Justice Alito continued in relevant part: BAC tests are Fourth Amendment searches. A warrant is normally required for a lawful search, but there are well-defined exceptions to this rule, including the “exigent circumstances” exception, which allows warrantless searches “to prevent the imminent destruction of evidence.” Missouri v. McNeely, 569 U. S. 141, 149.
In McNeely, this Court held that the fleeting nature of blood-alcohol evidence alone was not enough to bring BAC testing within the exigency exception. Id., at 156. But in Schmerber v. California, 384 U. S. 757, the dissipation of BAC did justify a blood test of a drunk driver whose accident gave police other pressing duties, for then the further delay caused by a warrant application would indeed have threatened the destruction of evidence. Like Schmerber, unconscious-driver cases will involve a heightened degree of urgency for several reasons. And when the driver’s stupor or unconsciousness deprives officials of a reasonable opportunity to administer a breath test using evidence-grade equipment, a blood test will be essential for achieving the goals of BAC testing.

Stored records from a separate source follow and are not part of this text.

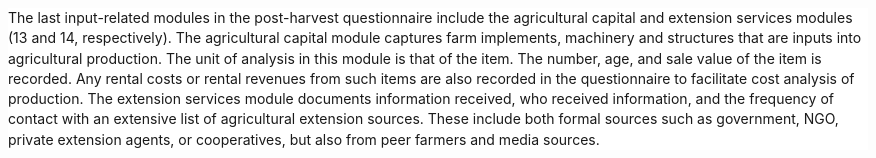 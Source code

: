 The last input-related modules in the post-harvest questionnaire include the agricultural capital and extension services modules (13 and 14, respectively). The agricultural capital module captures farm implements, machinery and structures that are inputs into agricultural production. The unit of analysis in this module is that of the item. The number, age, and sale value of the item is recorded. Any rental costs or rental revenues from such items are also recorded in the questionnaire to facilitate cost analysis of production. The extension services module documents information received, who received information, and the frequency of contact with an extensive list of agricultural extension sources. These include both formal sources such as government, NGO, private extension agents, or cooperatives, but also from peer farmers and media sources.

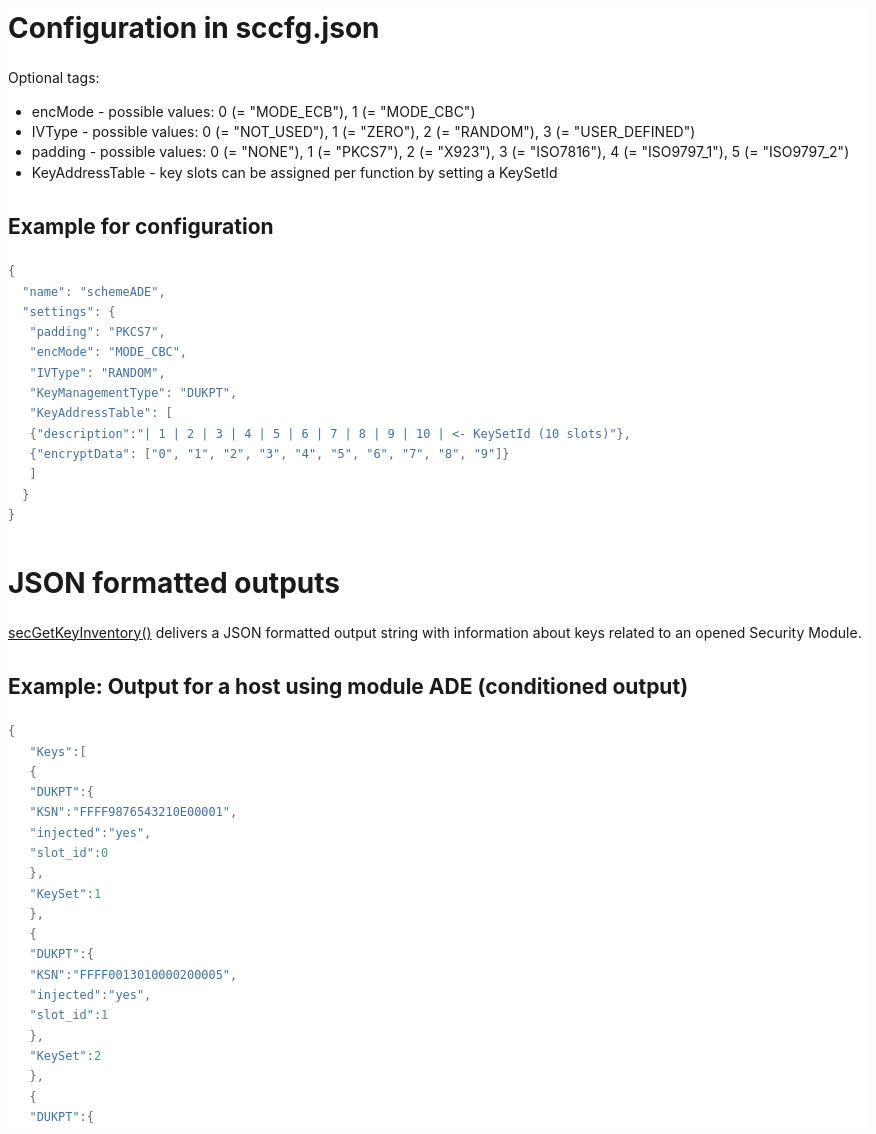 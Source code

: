 # Configuration in sccfg.json <a href="#autotoc_md71" id="autotoc_md71"></a>

Optional tags:

- encMode - possible values: 0 (= \"MODE_ECB\"), 1 (= \"MODE_CBC\")
- IVType - possible values: 0 (= \"NOT_USED\"), 1 (= \"ZERO\"), 2 (= \"RANDOM\"), 3 (= \"USER_DEFINED\")
- padding - possible values: 0 (= \"NONE\"), 1 (= \"PKCS7\"), 2 (= \"X923\"), 3 (= \"ISO7816\"), 4 (= \"ISO9797_1\"), 5 (= \"ISO9797_2\")
- KeyAddressTable - key slots can be assigned per function by setting a KeySetId

## Example for configuration <a href="#autotoc_md72" id="autotoc_md72"></a>

``` cpp
{
  "name": "schemeADE",
  "settings": {
   "padding": "PKCS7",
   "encMode": "MODE_CBC",
   "IVType": "RANDOM",
   "KeyManagementType": "DUKPT",
   "KeyAddressTable": [
   {"description":"| 1 | 2 | 3 | 4 | 5 | 6 | 7 | 8 | 9 | 10 | <- KeySetId (10 slots)"},
   {"encryptData": ["0", "1", "2", "3", "4", "5", "6", "7", "8", "9"]}
   ]
  }
}
```

# JSON formatted outputs <a href="#autotoc_md73" id="autotoc_md73"></a>

<a href="namespacecom__verifone__seccmd.md#a79b00ea8a8aed3b7950800bf136a1944">secGetKeyInventory()</a> delivers a JSON formatted output string with information about keys related to an opened Security Module.

## Example: Output for a host using module ADE (conditioned output) <a href="#autotoc_md74" id="autotoc_md74"></a>

``` cpp
{
   "Keys":[
   {
   "DUKPT":{
   "KSN":"FFFF9876543210E00001",
   "injected":"yes",
   "slot_id":0
   },
   "KeySet":1
   },
   {
   "DUKPT":{
   "KSN":"FFFF0013010000200005",
   "injected":"yes",
   "slot_id":1
   },
   "KeySet":2
   },
   {
   "DUKPT":{
```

Under the exigent circumstances exception, a warrantless search is allowed when “‘there is compelling need for official action and no time to secure a warrant.’” McNeely, 569 U. S., at 149. There is clearly a “compelling need” for a blood test of drunk driving suspects whose condition deprives officials of a reasonable opportunity to conduct a breath test. First, highway safety is a vital public interest—a “compelling” and “paramount” interest, Mackey v. Montrym, 443 U. S. 1, 17–18. Second, when it comes to promoting that interest, federal and state lawmakers have long been convinced that legal limits on a driver’s BAC make a big difference. And there is good reason to think that such laws have worked. Birchfield, 579 U. S., at ___. Third, enforcing BAC limits obviously requires a test that is accurate enough to stand up in court. Id., at ___. And such testing must be prompt because it is “a biological certainty” that “alcohol dissipates from the bloodstream,” “literally disappearing by the minute.” McNeely, 569 U. S., at 169 (ROBERTS, C. J., concurring). Finally, when a breath test is unavailable to promote the interests served by legal BAC limits, “a blood draw becomes necessary.” Id., at 170.
It is not surprise that Justice Alito sided with the prosecution in this case. He is probably the most pro-police member of the Court, especially with regard to Fourth Amendment issues. He was criticized during his confirmation process for authoring a dissent in a federal appeals court case wherein he believed that the strip search of a twelve-year-old girl was justified even though it was not authorized by the search warrant for her father’s home.